Over close to 15 years now, I’ve volunteered and worked on many political campaigns. I’ve been involved in campaigns at the federal, provincial and municipal levels, in three provinces, three leadership campaigns (two of which were national) and I’ve even put my name on the ballot twice. In all that time, I’ve been blessed to learn a lot and to have some amazing mentors who taught me so much about campaigns, from the day to day basics, to the high-level strategy, to everything in between.
When it comes to campaigns, I’ll admit I’m a total geek; I love to study campaigns, see what worked, what didn’t and I’m always interested in new ideas and techniques. I’m a big believer in keeping an open mind to new ideas and technologies because I just believe we never know it all. Maybe it goes back to my training as a teacher, but I’m a big believer in life long learning.
So today I saw two things come through my social media feeds that spoke to both sides of the learning curve; one example of a cool idea from a campaign and another a simple lesson on why certain dirty tricks just don’t work and aren’t worth it. First for the cool innovation, this one coming from the States:
Branding is such a big part of modern campaigns and having brand consistency is something that campaigns really tend to harp on.
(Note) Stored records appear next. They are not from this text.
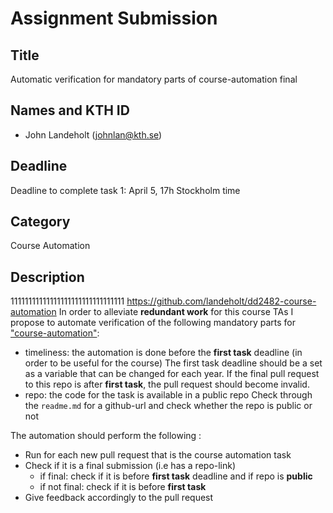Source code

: # Assignment Submission

## Title

Automatic verification for mandatory parts of course-automation final

## Names and KTH ID

-   John Landeholt (johnlan@kth.se)

## Deadline

Deadline to complete task 1: April 5, 17h Stockholm time

## Category

Course Automation

## Description

11111111111111111111111111111111
https://github.com/landeholt/dd2482-course-automation
In order to alleviate __redundant work__ for this course TAs I propose to automate verification of the following mandatory parts for ["course-automation"](https://github.com/kth/devops-course):

-   timeliness: the automation is done before the __first task__ deadline (in order to be useful for the course)
        The first task deadline should be a set as a variable that can be changed for each year. If the final pull request to this repo is after __first task__, the pull request should become invalid.
-   repo: the code for the task is available in a public repo
        Check through the `readme.md` for a github-url and check whether the repo is public or not

The automation should perform the following :

-   Run for each new pull request that is the course automation task
-   Check if it is a final submission (i.e has a repo-link)
    - if final: check if it is before __first task__ deadline and if repo is __public__
    - if not final: check if it is before __first task__
-   Give feedback accordingly to the pull request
There is all kinds of evidence to back that approach up, and it’s not one I tend to argue with; frankly I’m a pretty strong adherent to it. But today I saw this story about the campaign of Democratic Presidential Primary Candidate Pete Buttigieg, the young Mayor of South Bend, Indiana. His campaign is one that has been picking up steam has he’s come from nowhere to being firmly on the political radar, raising lots of money and profile. So far, it’s been a well-run campaign.
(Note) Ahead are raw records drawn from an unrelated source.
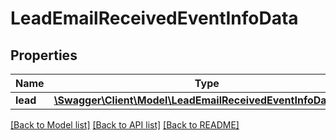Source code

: # LeadEmailReceivedEventInfoData

## Properties
Name | Type | Description | Notes
------------ | ------------- | ------------- | -------------
**lead** | [**\Swagger\Client\Model\LeadEmailReceivedEventInfoDataLead**](LeadEmailReceivedEventInfoDataLead.md) |  | [optional] 

[[Back to Model list]](../README.md#documentation-for-models) [[Back to API list]](../README.md#documentation-for-api-endpoints) [[Back to README]](../README.md)

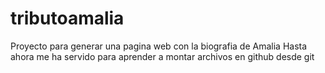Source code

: # tributoamalia
Proyecto para generar una pagina web con la biografia de Amalia
Hasta ahora me ha servido para aprender a montar archivos en github desde git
On Sunday he formally launched his bid, and in doing so, added an interesting twist into his approach. On his website, his team created an online design tool kit that allows people to go and design their own customized signs that can be used for anything; for social media, on lawn signs, or any other way they can come up with to use them. The tool gives people a choice of logos and then different colour pallets to choose from. This approach is one that is revolutionary in a way, as it basically gives up control over some of the biggest parts of a campaigns branding to the people to do as they wish. No central control over the sign you bring to the rally or make a sign for your lawn that fits you better while showing your support.
So, if you prefer your sign to the in “Rust Belt”, “Truman Brown” or any other colour, that’s totally your call. This could be a model that others follow or it could be the modern rule that proves why brand control is so important. Time will tell but this is a very interesting experiment to watch, one that I think has the potential to be successful and sends the right messages about a campaign, the candidate and his approach.
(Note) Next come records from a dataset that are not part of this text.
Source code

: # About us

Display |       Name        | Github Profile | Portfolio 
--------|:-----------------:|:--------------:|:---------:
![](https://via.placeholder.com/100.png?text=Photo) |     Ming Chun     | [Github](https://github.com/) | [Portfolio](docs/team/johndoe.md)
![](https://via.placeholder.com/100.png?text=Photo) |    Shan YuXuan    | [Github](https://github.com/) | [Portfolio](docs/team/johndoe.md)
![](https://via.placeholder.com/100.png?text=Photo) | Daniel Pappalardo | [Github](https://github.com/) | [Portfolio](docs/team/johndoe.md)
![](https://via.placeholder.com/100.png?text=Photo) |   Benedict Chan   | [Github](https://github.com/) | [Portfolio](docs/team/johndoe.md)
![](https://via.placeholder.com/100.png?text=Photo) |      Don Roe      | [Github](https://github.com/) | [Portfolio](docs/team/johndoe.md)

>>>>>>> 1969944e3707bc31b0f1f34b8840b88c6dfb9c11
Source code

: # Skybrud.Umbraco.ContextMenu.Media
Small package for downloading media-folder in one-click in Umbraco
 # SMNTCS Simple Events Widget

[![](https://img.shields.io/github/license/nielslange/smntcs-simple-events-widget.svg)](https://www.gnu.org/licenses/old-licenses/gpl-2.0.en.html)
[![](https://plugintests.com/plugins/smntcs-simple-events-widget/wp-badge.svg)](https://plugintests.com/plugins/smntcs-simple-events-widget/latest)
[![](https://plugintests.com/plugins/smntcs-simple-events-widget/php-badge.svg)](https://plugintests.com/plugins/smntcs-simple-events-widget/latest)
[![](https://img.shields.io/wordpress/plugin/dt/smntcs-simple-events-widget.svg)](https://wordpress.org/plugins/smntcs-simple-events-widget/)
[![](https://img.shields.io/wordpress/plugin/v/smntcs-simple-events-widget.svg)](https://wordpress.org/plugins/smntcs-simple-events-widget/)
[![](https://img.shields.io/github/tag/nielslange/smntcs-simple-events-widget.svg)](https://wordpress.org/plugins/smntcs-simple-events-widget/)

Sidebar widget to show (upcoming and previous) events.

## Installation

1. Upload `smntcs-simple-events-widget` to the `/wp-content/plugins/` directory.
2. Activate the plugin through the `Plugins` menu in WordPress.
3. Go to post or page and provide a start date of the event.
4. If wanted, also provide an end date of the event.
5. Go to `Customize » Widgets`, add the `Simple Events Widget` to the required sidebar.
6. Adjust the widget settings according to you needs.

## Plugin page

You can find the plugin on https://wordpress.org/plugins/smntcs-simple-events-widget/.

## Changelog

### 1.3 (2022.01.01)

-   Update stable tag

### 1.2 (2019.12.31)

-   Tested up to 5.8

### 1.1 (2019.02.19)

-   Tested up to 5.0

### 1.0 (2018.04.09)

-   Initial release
But along with good examples in this world come some pretty bad ones, and todays bad example comes from the Alberta election. One of the constant frustrations in campaigns can be the destruction or theft of campaign signs, big and small. Campaigns spend thousands of dollars on those signs and when they are stolen or destroyed by vandals, it comes at a considerable cost to campaigns to replace them. In the current Alberta election, this has also been the case but just as this election has been very tense with a lot of anger out there, this has also translated over to signs.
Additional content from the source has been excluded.